Saved data entries:
=======
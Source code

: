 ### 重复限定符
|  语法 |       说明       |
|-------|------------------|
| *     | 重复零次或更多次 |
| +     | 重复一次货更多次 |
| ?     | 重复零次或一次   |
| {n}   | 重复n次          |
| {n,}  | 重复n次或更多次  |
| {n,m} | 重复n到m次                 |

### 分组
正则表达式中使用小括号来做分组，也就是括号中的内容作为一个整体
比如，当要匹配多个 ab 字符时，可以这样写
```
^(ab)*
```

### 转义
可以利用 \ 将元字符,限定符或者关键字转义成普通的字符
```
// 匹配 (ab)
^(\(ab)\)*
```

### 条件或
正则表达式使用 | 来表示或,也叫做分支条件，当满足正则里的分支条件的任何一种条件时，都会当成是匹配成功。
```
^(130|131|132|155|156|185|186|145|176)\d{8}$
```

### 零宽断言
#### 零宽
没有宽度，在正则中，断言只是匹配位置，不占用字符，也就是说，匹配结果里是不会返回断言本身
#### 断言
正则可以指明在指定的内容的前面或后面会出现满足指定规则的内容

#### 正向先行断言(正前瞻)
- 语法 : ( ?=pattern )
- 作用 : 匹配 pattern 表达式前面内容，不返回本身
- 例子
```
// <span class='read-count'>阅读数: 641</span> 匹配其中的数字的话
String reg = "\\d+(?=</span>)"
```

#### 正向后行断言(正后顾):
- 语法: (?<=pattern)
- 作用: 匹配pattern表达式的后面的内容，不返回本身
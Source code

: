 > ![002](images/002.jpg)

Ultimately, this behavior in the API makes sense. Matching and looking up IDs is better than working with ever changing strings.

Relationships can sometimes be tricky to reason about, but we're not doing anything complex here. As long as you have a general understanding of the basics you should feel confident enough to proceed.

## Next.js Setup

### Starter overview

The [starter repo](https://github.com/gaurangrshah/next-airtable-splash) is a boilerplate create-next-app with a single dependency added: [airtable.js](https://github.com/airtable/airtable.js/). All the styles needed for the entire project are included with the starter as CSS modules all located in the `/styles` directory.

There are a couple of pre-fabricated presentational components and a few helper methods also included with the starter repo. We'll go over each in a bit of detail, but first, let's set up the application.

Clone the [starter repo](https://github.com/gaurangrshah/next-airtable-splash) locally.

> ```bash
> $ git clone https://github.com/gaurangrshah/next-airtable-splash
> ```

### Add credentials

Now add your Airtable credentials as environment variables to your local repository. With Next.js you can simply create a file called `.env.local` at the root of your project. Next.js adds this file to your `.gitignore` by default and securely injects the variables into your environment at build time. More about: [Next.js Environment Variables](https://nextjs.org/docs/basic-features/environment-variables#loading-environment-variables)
=======
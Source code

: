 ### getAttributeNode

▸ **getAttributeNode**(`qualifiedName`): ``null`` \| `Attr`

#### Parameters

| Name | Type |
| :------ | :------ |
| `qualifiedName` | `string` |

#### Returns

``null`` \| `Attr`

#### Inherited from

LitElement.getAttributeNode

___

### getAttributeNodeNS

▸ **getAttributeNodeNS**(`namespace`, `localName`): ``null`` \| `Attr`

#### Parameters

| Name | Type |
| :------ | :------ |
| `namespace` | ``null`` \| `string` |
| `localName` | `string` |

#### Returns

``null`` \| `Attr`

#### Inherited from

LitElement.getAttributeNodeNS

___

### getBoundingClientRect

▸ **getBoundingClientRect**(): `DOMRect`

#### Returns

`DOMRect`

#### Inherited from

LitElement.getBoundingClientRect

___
=======
## [Problem to work on]
Which lines in the records contain the word "span"? Copy each one.

## [Result]
// <span class='read-count'>阅读数: 641</span> 匹配其中的数字的话
String reg = "\\d+(?=</span>)"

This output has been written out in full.